Other AHA efforts focused on teaching will enable us to underscore the connections among teachers of students at all levels. We will be developing a new project on the survey course (world history and American history in a global context) that will help foster regional consortiums of community-college and four-year faculty. Each regional group will define its own goals and strategies, but all of the groups will emphasize active learning, work with primary sources, and the connections between teaching and research. We expect the relocation of the National History Education Network (NHEN) to galvanize our work with K–12, as well as our focus on content partnerships and advocacy activities. (See p. 5 of the September 1996 issue of Perspectives for an article about the new leadership of NHEN.)
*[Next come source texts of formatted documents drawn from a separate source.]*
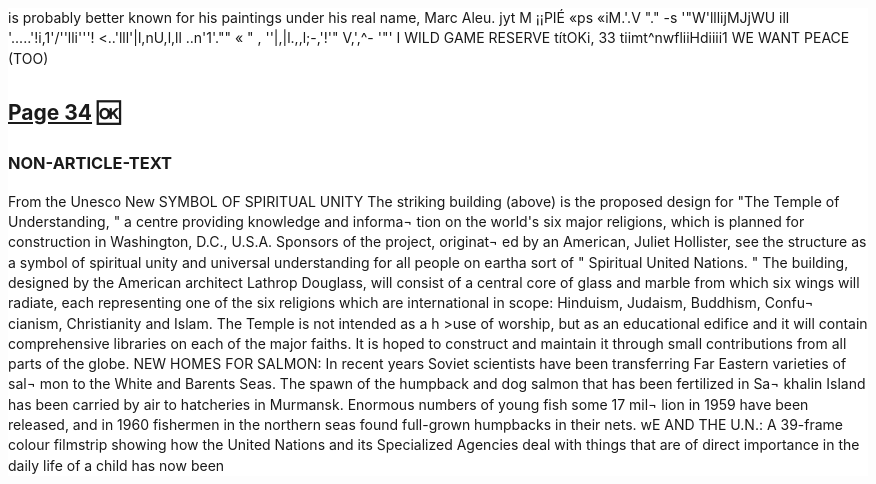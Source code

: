 is probably better known
for his paintings under
his real name, Marc Aleu.
jyt
M ¡¡PIÉ
«ps
«iM.'.V
"." -s
'"W'lllijMJjWU
ill '.....'!i,1'/''lli'''!
<..'lll'|l,nU,l,ll ..n'1'."" 	 « " , ''|,|l.,,l;-,'!'" V,',^- '"' I
WILD GAME RESERVE
títOKi,
33
tiimt^nwfliiHdiiii1
WE WANT PEACE (TOO)
## [Page 34](https://demo.humlab.umu.se/courier/064255engo.pdf#page=34) 🆗
### NON-ARTICLE-TEXT
From the Unesco New
SYMBOL OF SPIRITUAL UNITY
The striking building (above) is the proposed
design for "The Temple of Understanding, "
a centre providing knowledge and informa¬
tion on the world's six major religions, which
is planned for construction in Washington,
D.C., U.S.A. Sponsors of the project, originat¬
ed by an American, Juliet Hollister, see the
structure as a symbol of spiritual unity and
universal understanding for all people on
eartha sort of " Spiritual United Nations. "
The building, designed by the American
architect Lathrop Douglass, will consist of a
central core of glass and marble from which
six wings will radiate, each representing one
of the six religions which are international in
scope: Hinduism, Judaism, Buddhism, Confu¬
cianism, Christianity and Islam. The Temple
is not intended as a h >use of worship, but as
an educational edifice and it will contain
comprehensive libraries on each of the major
faiths. It is hoped to construct and maintain
it through small contributions from all parts
of the globe.
NEW HOMES FOR SALMON: In
recent years Soviet scientists have been
transferring Far Eastern varieties of sal¬
mon to the White and Barents Seas.
The spawn of the humpback and dog
salmon that has been fertilized in Sa¬
khalin Island has been carried by air to
hatcheries in Murmansk. Enormous
numbers of young fish some 17 mil¬
lion in 1959 have been released, and
in 1960 fishermen in the northern seas
found full-grown humpbacks in their
nets.
wE AND THE U.N.: A 39-frame
colour filmstrip showing how the United
Nations and its Specialized Agencies deal
with things that are of direct importance in
the daily life of a child has now been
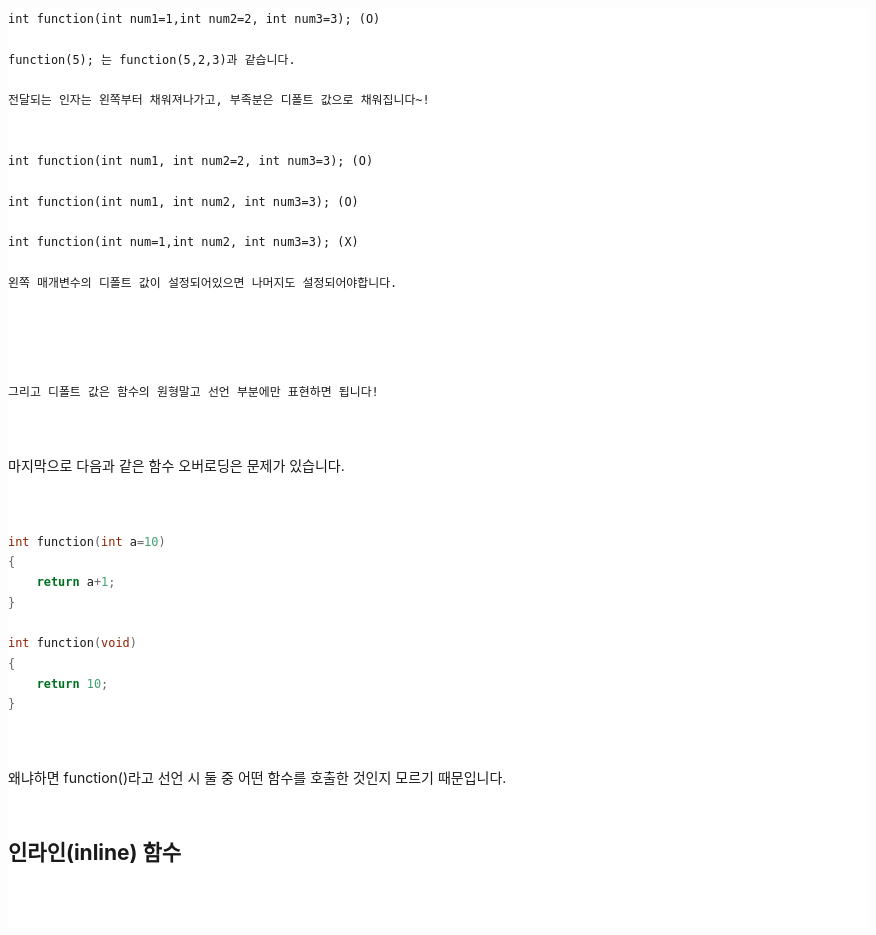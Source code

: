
 ```
int function(int num1=1,int num2=2, int num3=3); (O)

function(5); 는 function(5,2,3)과 같습니다.

전달되는 인자는 왼쪽부터 채워져나가고, 부족분은 디폴트 값으로 채워집니다~!


int function(int num1, int num2=2, int num3=3); (O)

int function(int num1, int num2, int num3=3); (O)

int function(int num=1,int num2, int num3=3); (X)

왼쪽 매개변수의 디폴트 값이 설정되어있으면 나머지도 설정되어야합니다. 
```

<br>
<br>
<br>

```
그리고 디폴트 값은 함수의 원형말고 선언 부분에만 표현하면 됩니다!
```
<br>
<br>
마지막으로 다음과 같은 함수 오버로딩은 문제가 있습니다.
<br>
<br>
<br>

```cpp
int function(int a=10)
{
	return a+1;
}

int function(void)
{
	return 10;
}
```

<br>
<br>
왜냐하면 function()라고 선언 시 둘 중 어떤 함수를 호출한 것인지 모르기 때문입니다.

<br>
<br>

## 인라인(inline) 함수

<br>
<br>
Finally, the range of publishing projects we are now exploring reflects the AHA's interest in fostering and disseminating new scholarship in both print and electronic formats. Our pamphlet series will be expanding significantly over the next three years and will be offered both in traditional, inexpensive print forms and in enhanced electronic forms through our home page on the World Wide Web. We are also exploring possible electronic teaching tools, especially a world history "text" and a guide for undergraduates about using primary source materials. In addition, we are working with partners (including university presses, librarians, and other scholarly societies) on potential solutions to the crisis in academic publishing that has endangered the monograph as the primary form of scholarly communication. Underlying all of these projects, as they bridge the gap between print and electronic dissemination, is a set of larger issues regarding the ability to protect and perpetuate in new forms the key functions involved when scholars communicate with each other in print. We are also, therefore, investigating what historians may need to do to enhance forms of electronic communication to ensure that what we have valued most about print finds parallel and complementary functions in digital form.
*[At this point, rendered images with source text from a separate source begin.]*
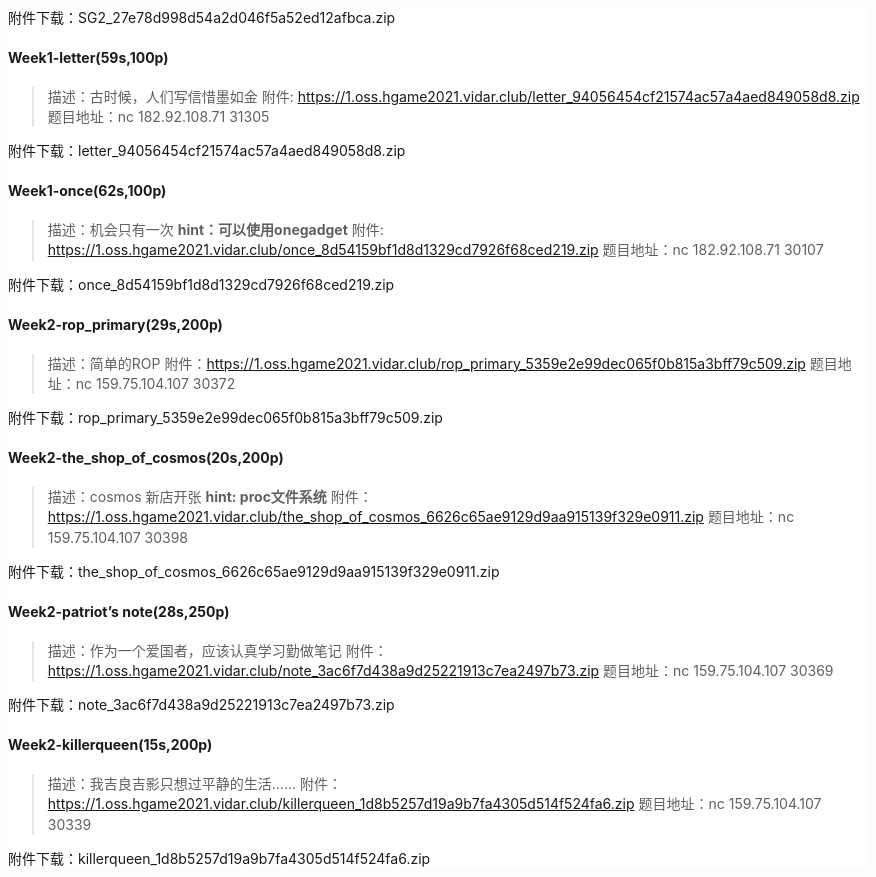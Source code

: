 附件下载：SG2_27e78d998d54a2d046f5a52ed12afbca.zip
<br/>

#### Week1-letter(59s,100p)

> 描述：古时候，人们写信惜墨如金
附件: https://1.oss.hgame2021.vidar.club/letter_94056454cf21574ac57a4aed849058d8.zip
题目地址：nc 182.92.108.71 31305

附件下载：letter_94056454cf21574ac57a4aed849058d8.zip
<br/>

#### Week1-once(62s,100p)

> 描述：机会只有一次
<b>hint：可以使用onegadget</b>
附件: https://1.oss.hgame2021.vidar.club/once_8d54159bf1d8d1329cd7926f68ced219.zip
题目地址：nc 182.92.108.71 30107

附件下载：once_8d54159bf1d8d1329cd7926f68ced219.zip
<br/>

#### Week2-rop_primary(29s,200p)

> 描述：简单的ROP
附件：https://1.oss.hgame2021.vidar.club/rop_primary_5359e2e99dec065f0b815a3bff79c509.zip
题目地址：nc 159.75.104.107 30372

附件下载：rop_primary_5359e2e99dec065f0b815a3bff79c509.zip
<br/>

#### Week2-the_shop_of_cosmos(20s,200p)

> 描述：cosmos 新店开张
<b>hint: proc文件系统</b>
附件：https://1.oss.hgame2021.vidar.club/the_shop_of_cosmos_6626c65ae9129d9aa915139f329e0911.zip
题目地址：nc 159.75.104.107 30398

附件下载：the_shop_of_cosmos_6626c65ae9129d9aa915139f329e0911.zip
<br/>

#### Week2-patriot’s note(28s,250p)

> 描述：作为一个爱国者，应该认真学习勤做笔记
附件：https://1.oss.hgame2021.vidar.club/note_3ac6f7d438a9d25221913c7ea2497b73.zip
题目地址：nc 159.75.104.107 30369

附件下载：note_3ac6f7d438a9d25221913c7ea2497b73.zip
<br/>

#### Week2-killerqueen(15s,200p)

> 描述：我吉良吉影只想过平静的生活……
附件：https://1.oss.hgame2021.vidar.club/killerqueen_1d8b5257d19a9b7fa4305d514f524fa6.zip
题目地址：nc 159.75.104.107 30339

附件下载：killerqueen_1d8b5257d19a9b7fa4305d514f524fa6.zip
<br/>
In the course of exploring these new forms of member services and the creation of new publications, we hope to strengthen our ties to individual members. In recent months ACLS societies have been investigating the implications for their futures of the changing economic and technological circumstances they face. It seems clear that the AHA will only survive by demonstrating to members the tangible benefits they receive, both as individuals and as participants in a larger field. We hope over the course of this year, through this column and other articles in Perspectives, to show you just that.